This page was generated from examples/cem_iris.ipynb.

Contrastive Explanations Method (CEM) applied to Iris dataset

The Contrastive Explanation Method (CEM) can generate black box model explanations in terms of pertinent positives (PP) and pertinent negatives (PN). For PP, it finds what should be minimally and sufficiently present (e.g. important pixels in an image) to justify its classification. PN on the other hand identify what should be minimally and necessarily absent from the explained instance in order to maintain the original prediction.

The original paper where the algorithm is based on can be found on arXiv.

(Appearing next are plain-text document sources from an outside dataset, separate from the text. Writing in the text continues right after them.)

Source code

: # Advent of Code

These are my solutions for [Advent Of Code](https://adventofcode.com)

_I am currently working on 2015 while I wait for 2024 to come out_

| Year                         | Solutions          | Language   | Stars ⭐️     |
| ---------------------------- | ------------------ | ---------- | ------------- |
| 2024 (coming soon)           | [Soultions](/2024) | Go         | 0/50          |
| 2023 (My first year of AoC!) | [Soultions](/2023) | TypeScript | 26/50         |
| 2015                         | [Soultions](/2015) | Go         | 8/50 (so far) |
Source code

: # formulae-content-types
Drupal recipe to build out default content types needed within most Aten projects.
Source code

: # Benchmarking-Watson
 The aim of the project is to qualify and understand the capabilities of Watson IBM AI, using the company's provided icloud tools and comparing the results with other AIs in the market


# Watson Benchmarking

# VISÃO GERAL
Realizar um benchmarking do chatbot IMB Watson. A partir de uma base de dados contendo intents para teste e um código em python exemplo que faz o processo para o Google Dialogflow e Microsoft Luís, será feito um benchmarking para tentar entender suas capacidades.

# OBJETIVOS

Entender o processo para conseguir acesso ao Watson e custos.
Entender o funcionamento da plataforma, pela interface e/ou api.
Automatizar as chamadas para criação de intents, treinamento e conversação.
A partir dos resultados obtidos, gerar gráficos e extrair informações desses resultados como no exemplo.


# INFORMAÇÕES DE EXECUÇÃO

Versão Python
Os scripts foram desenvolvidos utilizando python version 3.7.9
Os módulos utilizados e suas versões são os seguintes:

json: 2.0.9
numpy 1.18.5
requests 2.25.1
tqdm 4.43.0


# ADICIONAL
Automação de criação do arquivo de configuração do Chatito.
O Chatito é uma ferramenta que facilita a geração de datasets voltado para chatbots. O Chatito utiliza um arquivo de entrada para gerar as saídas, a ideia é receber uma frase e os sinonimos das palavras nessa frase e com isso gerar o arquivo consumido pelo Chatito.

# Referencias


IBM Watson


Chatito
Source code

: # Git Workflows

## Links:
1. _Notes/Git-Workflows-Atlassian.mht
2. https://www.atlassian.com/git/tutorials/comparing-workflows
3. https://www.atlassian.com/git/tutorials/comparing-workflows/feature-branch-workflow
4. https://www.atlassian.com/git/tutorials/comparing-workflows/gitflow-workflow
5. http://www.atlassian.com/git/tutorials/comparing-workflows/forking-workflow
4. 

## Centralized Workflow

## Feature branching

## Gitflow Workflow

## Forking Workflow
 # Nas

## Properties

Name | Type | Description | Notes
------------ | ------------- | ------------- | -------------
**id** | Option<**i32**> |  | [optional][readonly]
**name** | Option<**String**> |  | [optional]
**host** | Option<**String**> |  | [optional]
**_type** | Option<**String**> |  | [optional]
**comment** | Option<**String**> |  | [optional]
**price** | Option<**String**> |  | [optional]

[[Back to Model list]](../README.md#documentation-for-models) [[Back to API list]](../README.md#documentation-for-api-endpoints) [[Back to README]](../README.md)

This notebook requires the seaborn package for visualization which can be installed via pip:

Note

To enable support for the Contrastive Explanation Method, you may need to run

pip install alibi[tensorflow]

[ ]:

!pip install seaborn

[1]:

import tensorflow as tf
tf.get_logger().setLevel(40) # suppress deprecation messages
tf.compat.v1.disable_v2_behavior() # disable TF2 behaviour as alibi code still relies on TF1 constructs
from tensorflow.keras.layers import Dense, Input
from tensorflow.keras.models import Model, load_model
from tensorflow.keras.utils import to_categorical

import matplotlib
%matplotlib inline
import matplotlib.pyplot as plt
import numpy as np
import os
import pandas as pd
import seaborn as sns
from sklearn.datasets import load_iris
from alibi.explainers import CEM

print('TF version: ', tf.__version__)
print('Eager execution enabled: ', tf.executing_eagerly()) # False

TF version:  2.2.0
Eager execution enabled:  False

Load and prepare Iris dataset

[2]:

dataset = load_iris()
feature_names = dataset.feature_names
class_names = list(dataset.target_names)

Scale data

[3]:

dataset.data = (dataset.data - dataset.data.mean(axis=0)) / dataset.data.std(axis=0)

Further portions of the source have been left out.